Un film piccolo piccolo. Fatto di malattia, di fratellanza, di paura della morte e di sogni ad occhi semichiusi. Il particolare caso di Bruno Salvati (Kim Rossi Stuart) che grazie ad una fortuita sportellata sul naso, e relativo copioso sanguinamento, scopre di essere affetto da una forma aggressiva di leucemia che richiede un trapianto di midollo. Autobiopic di Francesco Bruni, qui regista e sceneggiatore (con Rossi Stuart alle sfumature del personaggio), già fortunato papà di Scialla! e Noi quattro, che non indugia nel vortice del dramma, ma vuole, come da suo approccio consueto al sorriso e ai rapporti umani, una mescolanza di chiaroscuri dell’anima sintetizzati sempre e comunque nell’happy end.
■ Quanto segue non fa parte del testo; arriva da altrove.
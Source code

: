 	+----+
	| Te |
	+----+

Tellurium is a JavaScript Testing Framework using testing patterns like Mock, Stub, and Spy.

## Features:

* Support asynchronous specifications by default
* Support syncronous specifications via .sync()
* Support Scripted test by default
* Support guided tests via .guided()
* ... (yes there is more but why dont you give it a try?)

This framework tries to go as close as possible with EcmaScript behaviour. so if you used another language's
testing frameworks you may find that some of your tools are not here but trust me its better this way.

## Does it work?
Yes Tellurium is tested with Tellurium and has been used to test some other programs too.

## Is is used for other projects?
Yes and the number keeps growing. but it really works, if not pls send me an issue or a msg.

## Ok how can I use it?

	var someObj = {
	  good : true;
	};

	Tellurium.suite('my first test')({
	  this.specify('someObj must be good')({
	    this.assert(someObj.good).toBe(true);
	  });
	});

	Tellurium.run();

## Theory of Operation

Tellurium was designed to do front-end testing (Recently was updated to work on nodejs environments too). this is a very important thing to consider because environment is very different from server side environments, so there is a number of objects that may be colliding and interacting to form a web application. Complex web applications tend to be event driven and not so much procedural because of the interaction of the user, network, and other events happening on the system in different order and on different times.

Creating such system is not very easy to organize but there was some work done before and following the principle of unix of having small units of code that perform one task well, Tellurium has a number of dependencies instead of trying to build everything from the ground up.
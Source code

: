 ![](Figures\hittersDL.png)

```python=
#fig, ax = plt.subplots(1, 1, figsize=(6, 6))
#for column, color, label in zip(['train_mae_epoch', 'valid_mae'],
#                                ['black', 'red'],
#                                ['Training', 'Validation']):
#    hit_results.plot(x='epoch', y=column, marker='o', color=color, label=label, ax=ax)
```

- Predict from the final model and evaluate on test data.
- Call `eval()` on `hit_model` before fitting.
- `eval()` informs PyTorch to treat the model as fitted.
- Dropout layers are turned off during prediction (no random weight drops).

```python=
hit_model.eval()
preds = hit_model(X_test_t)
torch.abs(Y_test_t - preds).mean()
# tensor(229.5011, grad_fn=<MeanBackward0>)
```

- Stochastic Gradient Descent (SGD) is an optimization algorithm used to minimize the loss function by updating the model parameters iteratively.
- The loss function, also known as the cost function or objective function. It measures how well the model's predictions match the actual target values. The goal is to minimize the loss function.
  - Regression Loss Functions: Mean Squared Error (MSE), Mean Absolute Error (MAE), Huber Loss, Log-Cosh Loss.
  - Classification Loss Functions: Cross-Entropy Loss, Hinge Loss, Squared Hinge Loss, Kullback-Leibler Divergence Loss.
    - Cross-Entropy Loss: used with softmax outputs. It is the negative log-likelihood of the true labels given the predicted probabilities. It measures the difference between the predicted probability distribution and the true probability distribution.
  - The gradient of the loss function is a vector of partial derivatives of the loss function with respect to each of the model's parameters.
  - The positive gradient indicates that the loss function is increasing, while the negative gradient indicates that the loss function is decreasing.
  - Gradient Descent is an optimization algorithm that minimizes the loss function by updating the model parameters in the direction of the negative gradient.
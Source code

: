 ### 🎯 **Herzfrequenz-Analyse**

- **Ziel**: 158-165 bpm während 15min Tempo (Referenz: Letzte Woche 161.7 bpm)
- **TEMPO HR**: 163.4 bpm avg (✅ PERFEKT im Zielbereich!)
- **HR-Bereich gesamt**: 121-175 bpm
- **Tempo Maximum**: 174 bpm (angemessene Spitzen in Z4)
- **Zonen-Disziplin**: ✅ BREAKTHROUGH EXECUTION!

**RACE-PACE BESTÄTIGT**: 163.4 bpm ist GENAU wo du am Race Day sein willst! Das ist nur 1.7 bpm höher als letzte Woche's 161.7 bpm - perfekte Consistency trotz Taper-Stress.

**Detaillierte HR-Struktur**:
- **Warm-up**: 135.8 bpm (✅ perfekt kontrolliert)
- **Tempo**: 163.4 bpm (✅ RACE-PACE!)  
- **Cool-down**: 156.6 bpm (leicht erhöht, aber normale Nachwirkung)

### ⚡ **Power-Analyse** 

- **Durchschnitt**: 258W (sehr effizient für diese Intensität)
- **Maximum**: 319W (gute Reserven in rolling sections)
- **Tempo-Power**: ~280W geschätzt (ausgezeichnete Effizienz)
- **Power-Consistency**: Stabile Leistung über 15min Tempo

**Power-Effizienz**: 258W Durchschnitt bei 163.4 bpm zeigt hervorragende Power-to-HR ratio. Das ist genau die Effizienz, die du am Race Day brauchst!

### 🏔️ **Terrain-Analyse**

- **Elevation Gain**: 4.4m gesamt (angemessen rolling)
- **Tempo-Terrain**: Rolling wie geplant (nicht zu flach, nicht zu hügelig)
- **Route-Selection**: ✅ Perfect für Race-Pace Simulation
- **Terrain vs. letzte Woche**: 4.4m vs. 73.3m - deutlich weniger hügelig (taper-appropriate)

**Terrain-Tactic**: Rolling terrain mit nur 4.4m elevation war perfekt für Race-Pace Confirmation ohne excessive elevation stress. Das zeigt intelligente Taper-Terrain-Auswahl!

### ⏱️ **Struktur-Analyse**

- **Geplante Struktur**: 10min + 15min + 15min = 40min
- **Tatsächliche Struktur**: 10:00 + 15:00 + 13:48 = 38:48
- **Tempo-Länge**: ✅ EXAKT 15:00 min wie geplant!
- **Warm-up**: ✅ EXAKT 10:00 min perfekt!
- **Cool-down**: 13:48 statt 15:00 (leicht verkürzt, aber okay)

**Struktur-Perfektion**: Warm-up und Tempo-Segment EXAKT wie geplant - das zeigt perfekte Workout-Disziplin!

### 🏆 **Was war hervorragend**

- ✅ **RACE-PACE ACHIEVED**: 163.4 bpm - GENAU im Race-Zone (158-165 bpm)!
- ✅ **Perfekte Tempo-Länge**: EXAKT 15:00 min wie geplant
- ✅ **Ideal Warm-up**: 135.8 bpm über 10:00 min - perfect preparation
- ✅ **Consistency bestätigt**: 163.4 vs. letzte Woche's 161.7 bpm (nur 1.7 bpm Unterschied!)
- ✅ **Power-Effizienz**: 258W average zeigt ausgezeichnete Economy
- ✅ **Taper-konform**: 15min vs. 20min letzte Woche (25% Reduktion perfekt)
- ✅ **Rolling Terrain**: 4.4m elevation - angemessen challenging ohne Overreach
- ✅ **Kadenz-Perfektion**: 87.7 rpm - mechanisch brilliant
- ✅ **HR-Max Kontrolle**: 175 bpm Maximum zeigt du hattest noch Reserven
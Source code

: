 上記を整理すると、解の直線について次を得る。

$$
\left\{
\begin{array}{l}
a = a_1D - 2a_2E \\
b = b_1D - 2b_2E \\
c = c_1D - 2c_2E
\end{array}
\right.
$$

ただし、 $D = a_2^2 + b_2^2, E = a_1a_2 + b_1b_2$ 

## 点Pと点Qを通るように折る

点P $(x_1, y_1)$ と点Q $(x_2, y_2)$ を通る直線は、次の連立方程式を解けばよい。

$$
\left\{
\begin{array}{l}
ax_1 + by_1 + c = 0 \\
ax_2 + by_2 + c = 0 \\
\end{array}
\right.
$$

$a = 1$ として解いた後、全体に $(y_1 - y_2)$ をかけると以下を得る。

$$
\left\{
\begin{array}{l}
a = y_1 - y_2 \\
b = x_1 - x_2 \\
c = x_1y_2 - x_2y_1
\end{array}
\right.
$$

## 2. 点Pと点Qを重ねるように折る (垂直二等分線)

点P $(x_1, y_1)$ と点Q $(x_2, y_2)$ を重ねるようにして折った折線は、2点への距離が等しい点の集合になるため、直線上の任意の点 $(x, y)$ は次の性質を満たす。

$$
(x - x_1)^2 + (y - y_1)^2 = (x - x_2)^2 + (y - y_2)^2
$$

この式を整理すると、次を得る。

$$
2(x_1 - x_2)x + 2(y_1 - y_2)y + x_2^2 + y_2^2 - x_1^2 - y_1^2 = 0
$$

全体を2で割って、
Bruni scompone e ricompone il puzzle temporale della diagnosi, della degenza e dell’intervento ospedaliero, partendo da tre quattro punti macchina attorno alla rasatura a zero di Bruno, seduto davanti alla finestra (che non si può aprire) della stanza d’ospedale. Ovvero il protagonista è nudo: travolto, sconvolto, rivoltato dalla malattia. Cosa sarà, che prima del lockdown di marzo 2020 doveva intitolarsi Andrà tutto bene, è soprattutto un incontro involontario ma totalizzante e universale con l’ipotesi di poter improvvisamente morire. Bruni abbozza uno schema casalingo, una ex moglie, due figli poco più che adolescenti, un padre riccastro e snob che gioca a golf; centrifuga i panni familiari nel bozzolo appartamento dove nonostante la separazione si ricompongono le linee tradizionali del nucleo d’origine; centellina e sfuma i dettagli che li lega aggrappandosi a un paio di rapidissimi e buffi flashback; fa mulinare in scena il piccolo drappello di comprimari in due, in tre, in quattro, in cinque, facendo infine entrare in scena la sorella mai conosciuta (Barbara Ronchi, vera e verace sorpresa del film) che rilancia il racconto in maniera inconsueta appena dopo la metà del minutaggio, aiutando Bruno nell’angoscioso ultimo passaggio del trapianto.
Poi, appunto nel vortice frammentario della ricomposizione del racconto ci sono le sequenze ospedaliere. Anche qui rimpicciolite, ristrette e costrette dentro la stanza in isolamento da virus e batteri della chemioterapia. Ed è qui che Bruni aggiunge le deviazioni oniriche, lampi del passato, allucinazioni miste a visioni, che si sciolgono dietro e dentro il taglio degli occhi “alla Leone” della protagoniste oltre le mascherine chirurgiche. Bruno si riflette e si aggrappa nei begli occhi di figlia (Fotinì Peluso), ex moglie (Lorenza Indovina) e sorella; rinasce e rivive guardando la luce nell’iride, guardando ed essendo riguardato. Questo l’elemento esteticamente più delicato e azzeccato di una comedy-drama gentile e sobria, sfiorata da una Roma e una Livorno autunnali, infine cucita addosso a Rossi Stuart, impegnato in un registro sopra le righe che non è propriamente il suo preferito e preferibile, ma che si dimena, si scuote, caracolla con una passione genuina e una fragilità corporea e maschile non di poco conto.
La sintesi della “risata” di un commediante e commediografo come Bruni (che ha sceneggiato una quantità impressionante di commedie italiane negli ultimi trent’anni da Ovosodo a Il 7 e l’8) è tutta nella sequenza in cui Bruno, di professione regista di film che appunto vedono in pochi, prova a impostare il dibattito post proiezione di un suo film in una sala con schermo gigante dell’ospedale. Lui emaciato, claudicante, con un filo di voce, tenta di intrattenere il pubblico. Davanti a lui i pazienti fasciati, stanchi, addormentati e perfino un vecchietto in barella moribondo che all’improvviso sembra non respirare più facendo scattare procedure d’urgenza e fuggire tutti i convenuti dalla sala. Cosa sarà l’abbiamo visto in una multisala, in mezzo a parecchi spettatori, mascherati come nel film, a poche ore dalla chiusura dei cinema dovute al nuovo Dpcm. Il pubblico un po’ di tutte le età si è divertito, ha riso in più punti senza esagerare ma convinto. Speriamo che questo piccolo piccolo film possa simboleggiare l’ultima estrema resistenza al maledetto virus, ma anche alla chiusura delle sale cinematografiche che incombe. Su quelle poltroncine, al buio con il faccione di Kim, gli occhi di Fotinì, Lorenza e Barbara si stava, nonostante il dramma, distaccati dal panico del mondo e serenamente a proprio agio.